_Requirement_. Whenever the word "localhost" turns up in a line of the data below, copy that line.

Stored data:

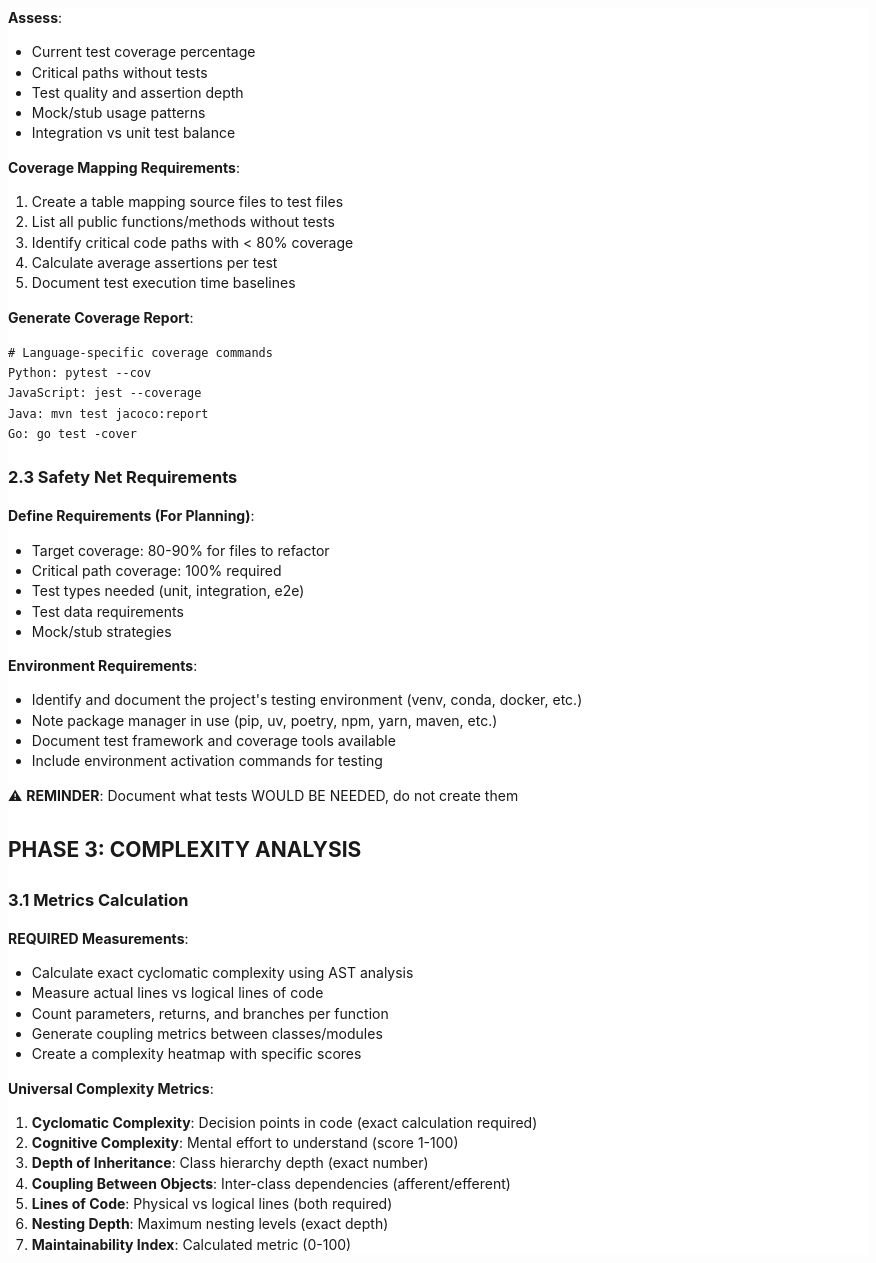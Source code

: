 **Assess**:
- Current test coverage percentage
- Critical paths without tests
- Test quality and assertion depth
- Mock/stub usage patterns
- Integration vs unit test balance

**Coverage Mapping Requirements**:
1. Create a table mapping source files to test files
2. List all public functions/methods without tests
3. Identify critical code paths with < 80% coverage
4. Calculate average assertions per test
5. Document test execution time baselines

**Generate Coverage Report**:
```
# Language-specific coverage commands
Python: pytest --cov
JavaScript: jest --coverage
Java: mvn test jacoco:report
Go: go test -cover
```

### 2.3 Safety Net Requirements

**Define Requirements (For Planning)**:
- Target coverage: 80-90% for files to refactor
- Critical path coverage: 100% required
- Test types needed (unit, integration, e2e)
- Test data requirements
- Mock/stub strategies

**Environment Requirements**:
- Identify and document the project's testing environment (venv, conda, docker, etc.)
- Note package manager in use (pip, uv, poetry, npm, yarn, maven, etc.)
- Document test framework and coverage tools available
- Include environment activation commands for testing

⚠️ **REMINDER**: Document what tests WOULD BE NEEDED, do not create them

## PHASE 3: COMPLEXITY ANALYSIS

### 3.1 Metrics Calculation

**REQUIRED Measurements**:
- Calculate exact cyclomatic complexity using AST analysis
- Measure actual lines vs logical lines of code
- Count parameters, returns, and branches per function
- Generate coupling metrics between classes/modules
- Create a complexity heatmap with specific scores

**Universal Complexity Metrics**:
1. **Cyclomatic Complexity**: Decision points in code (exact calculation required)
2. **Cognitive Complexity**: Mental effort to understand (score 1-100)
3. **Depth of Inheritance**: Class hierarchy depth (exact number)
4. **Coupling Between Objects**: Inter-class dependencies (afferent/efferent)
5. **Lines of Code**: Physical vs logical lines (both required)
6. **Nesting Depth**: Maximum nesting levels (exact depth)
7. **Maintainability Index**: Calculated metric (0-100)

--

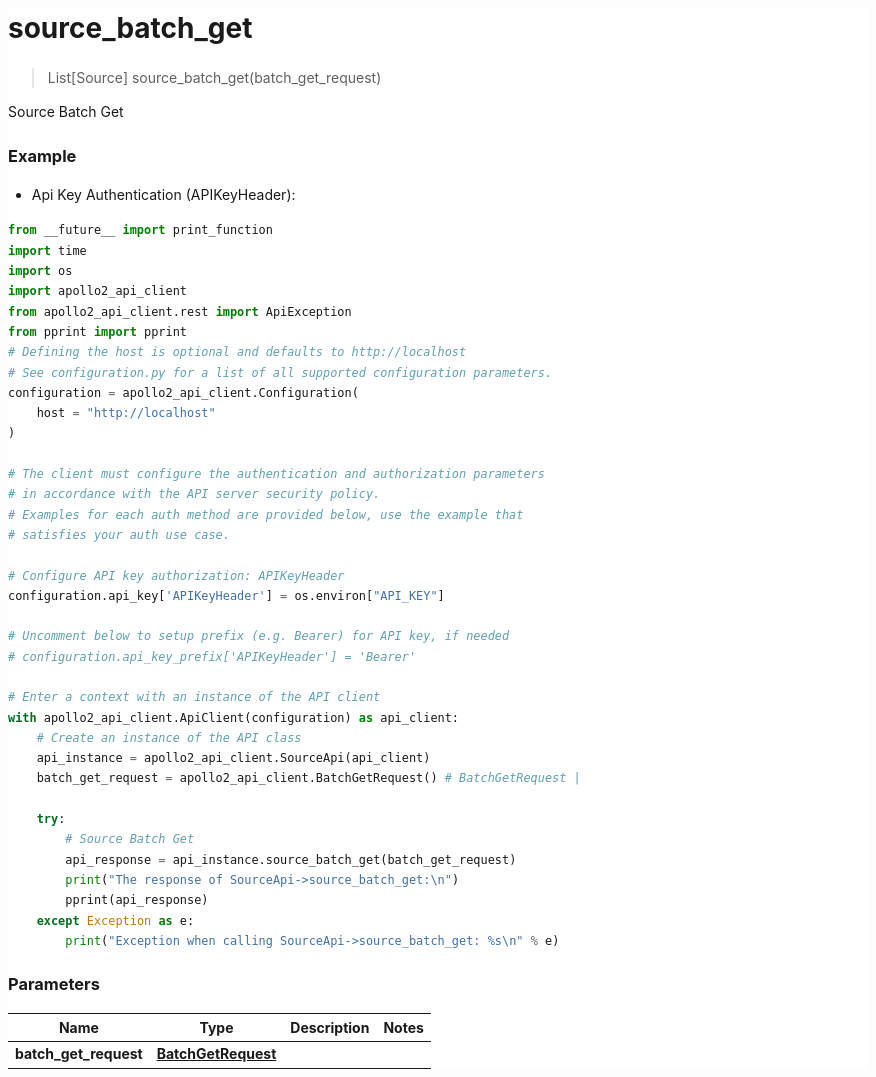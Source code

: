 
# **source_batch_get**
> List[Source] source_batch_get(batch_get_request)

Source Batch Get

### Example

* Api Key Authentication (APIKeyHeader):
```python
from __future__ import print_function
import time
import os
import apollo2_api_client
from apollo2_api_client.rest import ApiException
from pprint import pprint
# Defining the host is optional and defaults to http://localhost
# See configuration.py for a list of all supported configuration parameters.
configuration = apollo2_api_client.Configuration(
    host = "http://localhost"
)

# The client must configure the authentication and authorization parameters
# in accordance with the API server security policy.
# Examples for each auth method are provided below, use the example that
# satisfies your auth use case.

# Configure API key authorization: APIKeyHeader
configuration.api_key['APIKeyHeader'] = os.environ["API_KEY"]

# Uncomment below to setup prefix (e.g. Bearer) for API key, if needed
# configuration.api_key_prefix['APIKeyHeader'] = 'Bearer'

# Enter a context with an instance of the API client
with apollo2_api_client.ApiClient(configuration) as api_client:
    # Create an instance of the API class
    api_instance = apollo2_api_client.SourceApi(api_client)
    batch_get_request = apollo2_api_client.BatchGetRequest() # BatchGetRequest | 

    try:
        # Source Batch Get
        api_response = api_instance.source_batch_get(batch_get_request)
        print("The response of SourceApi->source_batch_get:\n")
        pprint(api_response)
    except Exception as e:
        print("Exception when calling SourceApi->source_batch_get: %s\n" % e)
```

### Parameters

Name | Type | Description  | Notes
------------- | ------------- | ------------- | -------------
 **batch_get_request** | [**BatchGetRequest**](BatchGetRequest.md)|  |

* * *

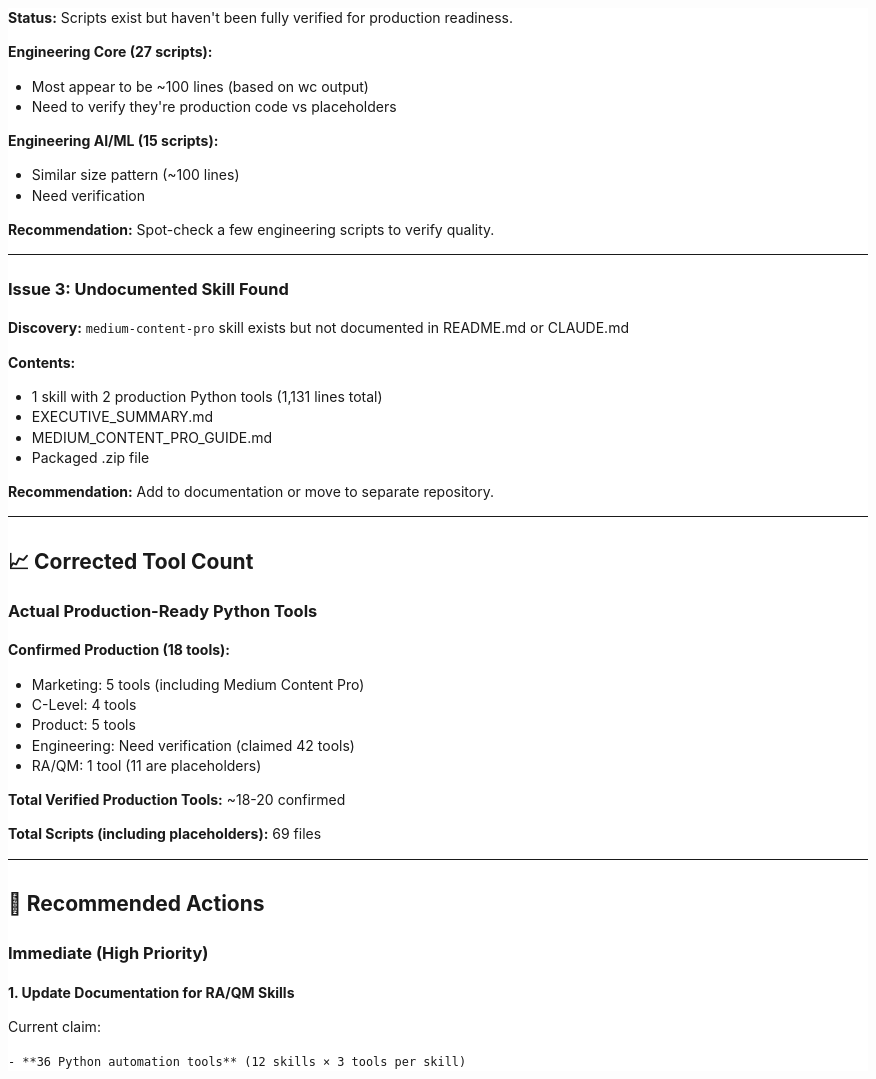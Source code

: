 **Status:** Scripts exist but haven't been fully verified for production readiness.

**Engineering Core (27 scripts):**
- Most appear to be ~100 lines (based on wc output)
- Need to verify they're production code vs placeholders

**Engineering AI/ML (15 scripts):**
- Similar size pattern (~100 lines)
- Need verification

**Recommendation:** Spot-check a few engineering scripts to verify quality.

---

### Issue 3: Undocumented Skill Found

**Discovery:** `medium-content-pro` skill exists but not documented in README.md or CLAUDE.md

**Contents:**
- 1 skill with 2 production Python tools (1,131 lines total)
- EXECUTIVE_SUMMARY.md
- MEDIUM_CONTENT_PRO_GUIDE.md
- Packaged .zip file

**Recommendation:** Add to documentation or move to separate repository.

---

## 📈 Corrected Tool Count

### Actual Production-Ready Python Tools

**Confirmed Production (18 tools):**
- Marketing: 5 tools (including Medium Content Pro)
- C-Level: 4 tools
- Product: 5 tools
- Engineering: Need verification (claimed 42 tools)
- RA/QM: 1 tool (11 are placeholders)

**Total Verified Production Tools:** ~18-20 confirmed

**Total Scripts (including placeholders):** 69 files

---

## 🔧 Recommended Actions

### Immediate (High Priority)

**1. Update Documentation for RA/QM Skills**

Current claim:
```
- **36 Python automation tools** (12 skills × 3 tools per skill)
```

_Solution for this task_.
# Defining the host is optional and defaults to http://localhost
    host = "http://localhost"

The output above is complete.